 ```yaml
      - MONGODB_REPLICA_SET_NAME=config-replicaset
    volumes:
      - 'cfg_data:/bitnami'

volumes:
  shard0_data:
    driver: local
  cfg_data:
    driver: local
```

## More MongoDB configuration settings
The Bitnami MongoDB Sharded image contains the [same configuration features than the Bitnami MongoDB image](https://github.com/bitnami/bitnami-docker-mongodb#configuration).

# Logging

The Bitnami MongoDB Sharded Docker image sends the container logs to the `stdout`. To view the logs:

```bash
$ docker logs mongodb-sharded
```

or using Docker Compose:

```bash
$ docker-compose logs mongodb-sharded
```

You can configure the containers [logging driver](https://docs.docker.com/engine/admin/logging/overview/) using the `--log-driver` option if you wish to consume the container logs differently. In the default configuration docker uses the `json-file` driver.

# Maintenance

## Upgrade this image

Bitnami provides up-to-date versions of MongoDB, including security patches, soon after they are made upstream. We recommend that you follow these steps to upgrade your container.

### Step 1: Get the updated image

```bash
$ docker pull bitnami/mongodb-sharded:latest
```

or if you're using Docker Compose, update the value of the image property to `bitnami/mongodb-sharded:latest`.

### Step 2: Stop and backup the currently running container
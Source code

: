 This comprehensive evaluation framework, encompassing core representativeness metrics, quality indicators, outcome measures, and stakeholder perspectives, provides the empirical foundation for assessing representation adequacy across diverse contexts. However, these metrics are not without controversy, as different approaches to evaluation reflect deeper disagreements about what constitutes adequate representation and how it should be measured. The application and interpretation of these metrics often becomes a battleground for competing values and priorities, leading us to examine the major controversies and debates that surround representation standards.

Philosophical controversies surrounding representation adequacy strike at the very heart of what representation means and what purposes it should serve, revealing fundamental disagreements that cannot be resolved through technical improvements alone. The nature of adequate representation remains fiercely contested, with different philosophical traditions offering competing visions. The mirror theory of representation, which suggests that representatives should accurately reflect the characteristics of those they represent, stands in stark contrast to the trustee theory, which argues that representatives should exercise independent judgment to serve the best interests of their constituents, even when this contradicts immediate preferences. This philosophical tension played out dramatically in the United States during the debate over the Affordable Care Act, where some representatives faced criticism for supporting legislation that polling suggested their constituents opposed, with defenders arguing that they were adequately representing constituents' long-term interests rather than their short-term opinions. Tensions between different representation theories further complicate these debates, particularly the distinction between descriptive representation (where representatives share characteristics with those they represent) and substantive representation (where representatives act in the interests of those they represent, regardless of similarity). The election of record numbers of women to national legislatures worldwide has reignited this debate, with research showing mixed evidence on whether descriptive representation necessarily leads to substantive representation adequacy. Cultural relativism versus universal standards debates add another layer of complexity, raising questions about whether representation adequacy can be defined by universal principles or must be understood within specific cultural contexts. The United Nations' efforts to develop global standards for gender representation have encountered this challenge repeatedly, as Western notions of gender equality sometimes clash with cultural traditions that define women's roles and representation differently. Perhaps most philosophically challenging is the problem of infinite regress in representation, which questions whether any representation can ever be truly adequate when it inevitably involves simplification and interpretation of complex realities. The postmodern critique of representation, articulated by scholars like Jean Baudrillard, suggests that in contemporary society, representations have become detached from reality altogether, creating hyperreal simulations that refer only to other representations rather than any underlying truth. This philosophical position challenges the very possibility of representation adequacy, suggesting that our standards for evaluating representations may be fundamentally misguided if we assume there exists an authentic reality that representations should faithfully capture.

§ §

*DIRECTIONS FOR THIS TASK*. Give the number of lines in the entries that include the string "image", and nothing else.

*WRITTEN SOLUTION*. 5